DESCRIPTION OF THE TASK: Filter this data down to the lines that hold "tentang", and copy them.

=====

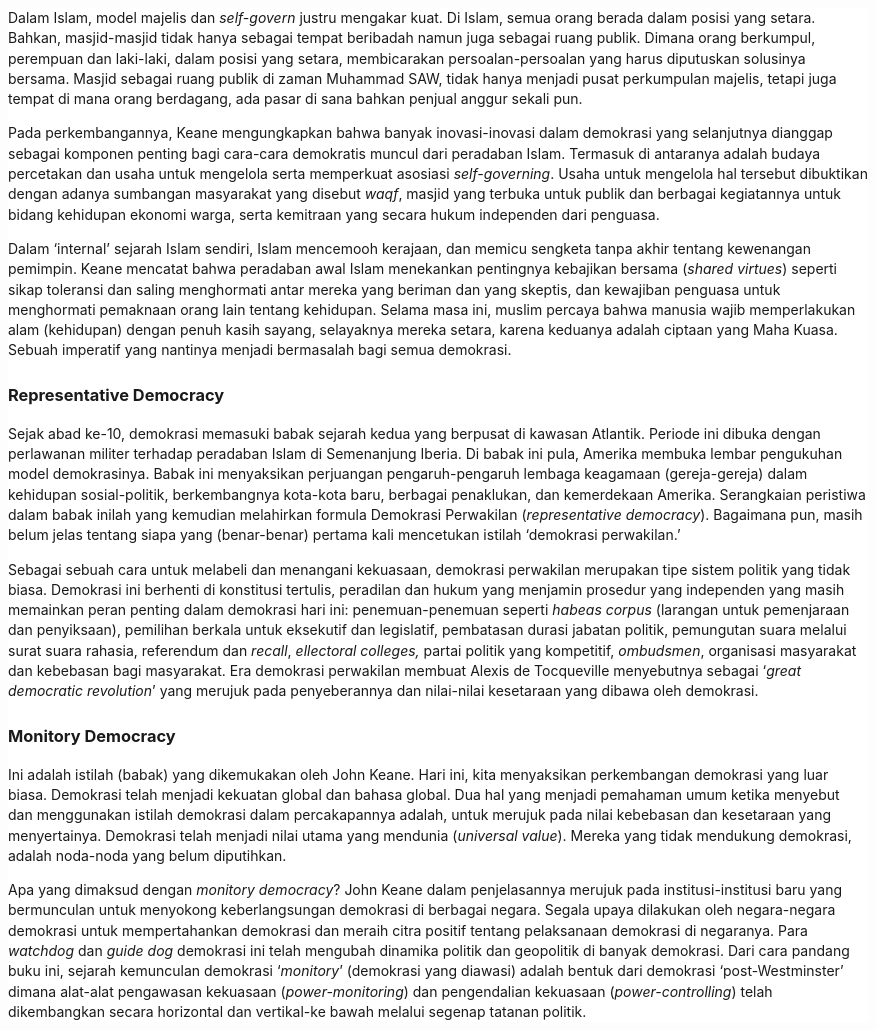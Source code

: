 Dalam Islam, model majelis dan _self-govern_ justru mengakar kuat. Di Islam, semua orang berada dalam posisi yang setara. Bahkan, masjid-masjid tidak hanya sebagai tempat beribadah namun juga sebagai ruang publik. Dimana orang berkumpul, perempuan dan laki-laki, dalam posisi yang setara, membicarakan persoalan-persoalan yang harus diputuskan solusinya bersama. Masjid sebagai ruang publik di zaman Muhammad SAW, tidak hanya menjadi pusat perkumpulan majelis, tetapi juga tempat di mana orang berdagang, ada pasar di sana bahkan penjual anggur sekali pun.

Pada perkembangannya, Keane mengungkapkan bahwa banyak inovasi-inovasi dalam demokrasi yang selanjutnya dianggap sebagai komponen penting bagi cara-cara demokratis muncul dari peradaban Islam. Termasuk di antaranya adalah budaya percetakan dan usaha untuk mengelola serta memperkuat asosiasi _self-governing_. Usaha untuk mengelola hal tersebut dibuktikan dengan adanya sumbangan masyarakat yang disebut _waqf_, masjid yang terbuka untuk publik dan berbagai kegiatannya untuk bidang kehidupan ekonomi warga, serta kemitraan yang secara hukum independen dari penguasa.

Dalam ‘internal’ sejarah Islam sendiri, Islam mencemooh kerajaan, dan memicu sengketa tanpa akhir tentang kewenangan pemimpin. Keane mencatat bahwa peradaban awal Islam menekankan pentingnya kebajikan bersama (_shared virtues_) seperti sikap toleransi dan saling menghormati antar mereka yang beriman dan yang skeptis, dan kewajiban penguasa untuk menghormati pemaknaan orang lain tentang kehidupan. Selama masa ini, muslim percaya bahwa manusia wajib memperlakukan alam (kehidupan) dengan penuh kasih sayang, selayaknya mereka setara, karena keduanya adalah ciptaan yang Maha Kuasa. Sebuah imperatif yang nantinya menjadi bermasalah bagi semua demokrasi.

### Representative Democracy

Sejak abad ke-10, demokrasi memasuki babak sejarah kedua yang berpusat di kawasan Atlantik. Periode ini dibuka dengan perlawanan militer terhadap peradaban Islam di Semenanjung Iberia. Di babak ini pula, Amerika membuka lembar pengukuhan model demokrasinya. Babak ini menyaksikan perjuangan pengaruh-pengaruh lembaga keagamaan (gereja-gereja) dalam kehidupan sosial-politik, berkembangnya kota-kota baru, berbagai penaklukan, dan kemerdekaan Amerika. Serangkaian peristiwa dalam babak inilah yang kemudian melahirkan formula Demokrasi Perwakilan (_representative democracy_). Bagaimana pun, masih belum jelas tentang siapa yang (benar-benar) pertama kali mencetukan istilah ‘demokrasi perwakilan.’

Sebagai sebuah cara untuk melabeli dan menangani kekuasaan, demokrasi perwakilan merupakan tipe sistem politik yang tidak biasa. Demokrasi ini berhenti di konstitusi tertulis, peradilan dan hukum yang menjamin prosedur yang independen yang masih memainkan peran penting dalam demokrasi hari ini: penemuan-penemuan seperti _habeas corpus_ (larangan untuk pemenjaraan dan penyiksaan), pemilihan berkala untuk eksekutif dan legislatif, pembatasan durasi jabatan politik, pemungutan suara melalui surat suara rahasia, referendum dan _recall_, _ellectoral colleges,_ partai politik yang kompetitif, _ombudsmen_, organisasi masyarakat dan kebebasan bagi masyarakat. Era demokrasi perwakilan membuat Alexis de Tocqueville menyebutnya sebagai ‘_great democratic revolution_’ yang merujuk pada penyeberannya dan nilai-nilai kesetaraan yang dibawa oleh demokrasi.

### Monitory Democracy

Ini adalah istilah (babak) yang dikemukakan oleh John Keane. Hari ini, kita menyaksikan perkembangan demokrasi yang luar biasa. Demokrasi telah menjadi kekuatan global dan bahasa global. Dua hal yang menjadi pemahaman umum ketika menyebut dan menggunakan istilah demokrasi dalam percakapannya adalah, untuk merujuk pada nilai kebebasan dan kesetaraan yang menyertainya. Demokrasi telah menjadi nilai utama yang mendunia (_universal value_). Mereka yang tidak mendukung demokrasi, adalah noda-noda yang belum diputihkan.

Apa yang dimaksud dengan _monitory democracy_? John Keane dalam penjelasannya merujuk pada institusi-institusi baru yang bermunculan untuk menyokong keberlangsungan demokrasi di berbagai negara. Segala upaya dilakukan oleh negara-negara demokrasi untuk mempertahankan demokrasi dan meraih citra positif tentang pelaksanaan demokrasi di negaranya. Para _watchdog_ dan _guide dog_ demokrasi ini telah mengubah dinamika politik dan geopolitik di banyak demokrasi. Dari cara pandang buku ini, sejarah kemunculan demokrasi ‘_monitory_’ (demokrasi yang diawasi) adalah bentuk dari demokrasi ‘post-Westminster’ dimana alat-alat pengawasan kekuasaan (_power-monitoring_) dan pengendalian kekuasaan (_power-controlling_) telah dikembangkan secara horizontal dan vertikal-ke bawah melalui segenap tatanan politik.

=====

COMPLETED EXERCISE:
Dalam ‘internal’ sejarah Islam sendiri, Islam mencemooh kerajaan, dan memicu sengketa tanpa akhir tentang kewenangan pemimpin. Keane mencatat bahwa peradaban awal Islam menekankan pentingnya kebajikan bersama (_shared virtues_) seperti sikap toleransi dan saling menghormati antar mereka yang beriman dan yang skeptis, dan kewajiban penguasa untuk menghormati pemaknaan orang lain tentang kehidupan. Selama masa ini, muslim percaya bahwa manusia wajib memperlakukan alam (kehidupan) dengan penuh kasih sayang, selayaknya mereka setara, karena keduanya adalah ciptaan yang Maha Kuasa. Sebuah imperatif yang nantinya menjadi bermasalah bagi semua demokrasi.
Sejak abad ke-10, demokrasi memasuki babak sejarah kedua yang berpusat di kawasan Atlantik. Periode ini dibuka dengan perlawanan militer terhadap peradaban Islam di Semenanjung Iberia. Di babak ini pula, Amerika membuka lembar pengukuhan model demokrasinya. Babak ini menyaksikan perjuangan pengaruh-pengaruh lembaga keagamaan (gereja-gereja) dalam kehidupan sosial-politik, berkembangnya kota-kota baru, berbagai penaklukan, dan kemerdekaan Amerika. Serangkaian peristiwa dalam babak inilah yang kemudian melahirkan formula Demokrasi Perwakilan (_representative democracy_). Bagaimana pun, masih belum jelas tentang siapa yang (benar-benar) pertama kali mencetukan istilah ‘demokrasi perwakilan.’
Apa yang dimaksud dengan _monitory democracy_? John Keane dalam penjelasannya merujuk pada institusi-institusi baru yang bermunculan untuk menyokong keberlangsungan demokrasi di berbagai negara. Segala upaya dilakukan oleh negara-negara demokrasi untuk mempertahankan demokrasi dan meraih citra positif tentang pelaksanaan demokrasi di negaranya. Para _watchdog_ dan _guide dog_ demokrasi ini telah mengubah dinamika politik dan geopolitik di banyak demokrasi. Dari cara pandang buku ini, sejarah kemunculan demokrasi ‘_monitory_’ (demokrasi yang diawasi) adalah bentuk dari demokrasi ‘post-Westminster’ dimana alat-alat pengawasan kekuasaan (_power-monitoring_) dan pengendalian kekuasaan (_power-controlling_) telah dikembangkan secara horizontal dan vertikal-ke bawah melalui segenap tatanan politik.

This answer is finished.